The Defence Medical Services consists of 7,000 general practitioners, dentists, consultants, nurses, surgeons, allied health professionals and medics (combat medical technicians), both uniformed and civilian personnel, to provide healthcare for the United Kingdom's Armed Forces. It consists of DPHC, the JHGs, and the Defence Medical Academy.
Primary Healthcare is provided by Defence Primary Healthcare.
Hospital care is primarily provided by the National Health Service. There are, however, embedded military clinicians in Joint Hospital Group units. The main centre for Role 4 hospital care is the Royal Centre for Defence Medicine at the Queen Elizabeth Hospital Birmingham. There are smaller units at:
- Frimley Park Hospital, Frimley, Surrey
- Queen Alexandra Hospital, Portsmouth
- Derriford Hospital, Plymouth
- Queen Elizabeth Hospital Birmingham
- James Cook University Hospital, Middlesbrough
- John Radcliffe Hospital, Oxfordshire
- Queen Victoria Hospital, East Grinstead

Specialist military medical education and training is provided by the Defence Medical Academy in Lichfield.
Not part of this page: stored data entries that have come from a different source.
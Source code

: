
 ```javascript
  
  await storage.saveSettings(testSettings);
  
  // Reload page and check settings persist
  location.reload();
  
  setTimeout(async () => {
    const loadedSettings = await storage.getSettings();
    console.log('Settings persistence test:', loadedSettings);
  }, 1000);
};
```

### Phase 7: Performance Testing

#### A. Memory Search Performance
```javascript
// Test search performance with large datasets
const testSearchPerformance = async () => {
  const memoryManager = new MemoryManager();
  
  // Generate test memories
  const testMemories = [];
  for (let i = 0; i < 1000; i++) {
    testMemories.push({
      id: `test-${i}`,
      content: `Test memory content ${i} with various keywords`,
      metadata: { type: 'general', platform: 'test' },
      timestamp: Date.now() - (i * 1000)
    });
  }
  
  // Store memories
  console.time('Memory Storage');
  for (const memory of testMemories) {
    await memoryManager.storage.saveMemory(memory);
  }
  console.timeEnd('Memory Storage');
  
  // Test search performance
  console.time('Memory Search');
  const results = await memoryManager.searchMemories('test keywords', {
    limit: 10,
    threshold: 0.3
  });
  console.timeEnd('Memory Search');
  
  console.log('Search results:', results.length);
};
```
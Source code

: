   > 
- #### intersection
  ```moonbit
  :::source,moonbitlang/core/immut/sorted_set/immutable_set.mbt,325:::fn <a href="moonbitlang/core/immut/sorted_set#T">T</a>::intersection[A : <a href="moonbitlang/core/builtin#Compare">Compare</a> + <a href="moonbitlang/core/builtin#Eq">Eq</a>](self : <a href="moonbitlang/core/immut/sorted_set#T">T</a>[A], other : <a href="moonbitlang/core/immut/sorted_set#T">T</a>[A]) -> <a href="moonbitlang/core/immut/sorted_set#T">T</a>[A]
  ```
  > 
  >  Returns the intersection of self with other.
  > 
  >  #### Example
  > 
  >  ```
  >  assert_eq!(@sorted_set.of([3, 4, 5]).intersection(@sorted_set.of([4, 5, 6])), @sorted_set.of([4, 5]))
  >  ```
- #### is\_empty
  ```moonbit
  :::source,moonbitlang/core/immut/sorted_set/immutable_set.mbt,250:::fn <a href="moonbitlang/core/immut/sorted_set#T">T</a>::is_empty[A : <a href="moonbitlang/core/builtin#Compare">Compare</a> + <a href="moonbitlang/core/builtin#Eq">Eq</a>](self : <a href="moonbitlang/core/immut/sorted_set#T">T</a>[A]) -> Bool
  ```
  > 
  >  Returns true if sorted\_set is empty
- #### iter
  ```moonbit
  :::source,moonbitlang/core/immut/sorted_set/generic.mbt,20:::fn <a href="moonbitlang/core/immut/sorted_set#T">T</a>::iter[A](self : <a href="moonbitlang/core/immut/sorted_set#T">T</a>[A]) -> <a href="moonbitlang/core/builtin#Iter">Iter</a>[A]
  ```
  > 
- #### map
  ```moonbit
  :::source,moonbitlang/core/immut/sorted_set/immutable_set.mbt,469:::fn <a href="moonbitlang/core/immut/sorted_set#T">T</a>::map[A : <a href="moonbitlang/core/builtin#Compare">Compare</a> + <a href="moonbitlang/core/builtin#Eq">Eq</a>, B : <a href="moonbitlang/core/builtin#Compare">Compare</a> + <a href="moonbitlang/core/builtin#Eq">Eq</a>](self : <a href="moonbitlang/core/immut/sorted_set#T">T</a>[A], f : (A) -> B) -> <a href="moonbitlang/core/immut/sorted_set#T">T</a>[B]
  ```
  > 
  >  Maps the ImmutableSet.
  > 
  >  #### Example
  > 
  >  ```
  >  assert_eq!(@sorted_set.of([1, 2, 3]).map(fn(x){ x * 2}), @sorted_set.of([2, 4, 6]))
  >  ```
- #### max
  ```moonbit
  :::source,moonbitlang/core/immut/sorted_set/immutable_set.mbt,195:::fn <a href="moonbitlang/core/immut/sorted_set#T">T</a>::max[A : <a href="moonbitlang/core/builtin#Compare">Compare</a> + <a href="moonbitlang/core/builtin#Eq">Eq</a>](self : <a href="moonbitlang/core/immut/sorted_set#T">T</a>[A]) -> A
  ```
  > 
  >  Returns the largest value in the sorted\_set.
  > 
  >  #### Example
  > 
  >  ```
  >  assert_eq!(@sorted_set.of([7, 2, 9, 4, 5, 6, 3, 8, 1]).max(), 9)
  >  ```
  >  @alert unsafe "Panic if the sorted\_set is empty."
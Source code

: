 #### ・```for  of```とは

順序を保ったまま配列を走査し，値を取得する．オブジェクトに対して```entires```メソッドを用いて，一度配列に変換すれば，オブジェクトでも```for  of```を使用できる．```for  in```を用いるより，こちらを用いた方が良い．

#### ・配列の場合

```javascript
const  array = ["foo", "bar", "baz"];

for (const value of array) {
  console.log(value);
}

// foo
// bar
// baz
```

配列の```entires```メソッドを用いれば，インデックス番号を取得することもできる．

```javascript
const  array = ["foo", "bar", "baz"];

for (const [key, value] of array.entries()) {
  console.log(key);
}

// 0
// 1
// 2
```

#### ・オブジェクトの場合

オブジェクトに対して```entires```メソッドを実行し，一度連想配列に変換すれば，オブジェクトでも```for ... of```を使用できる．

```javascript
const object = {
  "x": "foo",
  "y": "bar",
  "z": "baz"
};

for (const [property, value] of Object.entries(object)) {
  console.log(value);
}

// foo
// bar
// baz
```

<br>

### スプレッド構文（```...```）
Defence Medical Command (DMedC) is located at Whittington outside Lichfield.

Deployed operational medical care is provided by the Royal Naval Medical Service, Royal Army Medical Service and Royal Air Force Medical Services.

==History==
Defence healthcare was reorganised in 1996 to form the modern Defence Medical Services and integrate medical provision across the army, navy and air force.

There have been medical personnel supporting the Armed Forces since the creation of the Armed Forces: ships of the Royal Navy have carried surgeons for centuries; regiments of the British Army have employed surgeons to look after the health of soldiers and to take care of the wounded since their creation.

Units in the British Army are supported by General Practitioners employed as Regimental Medical Officers and a team of Nurses and Combat Medical Technicians. Specialist Medical Regiments provide dental, physiotherapy and mental health support. Royal Air Force Stations have been supported Station Medical Officers and their primary care teams.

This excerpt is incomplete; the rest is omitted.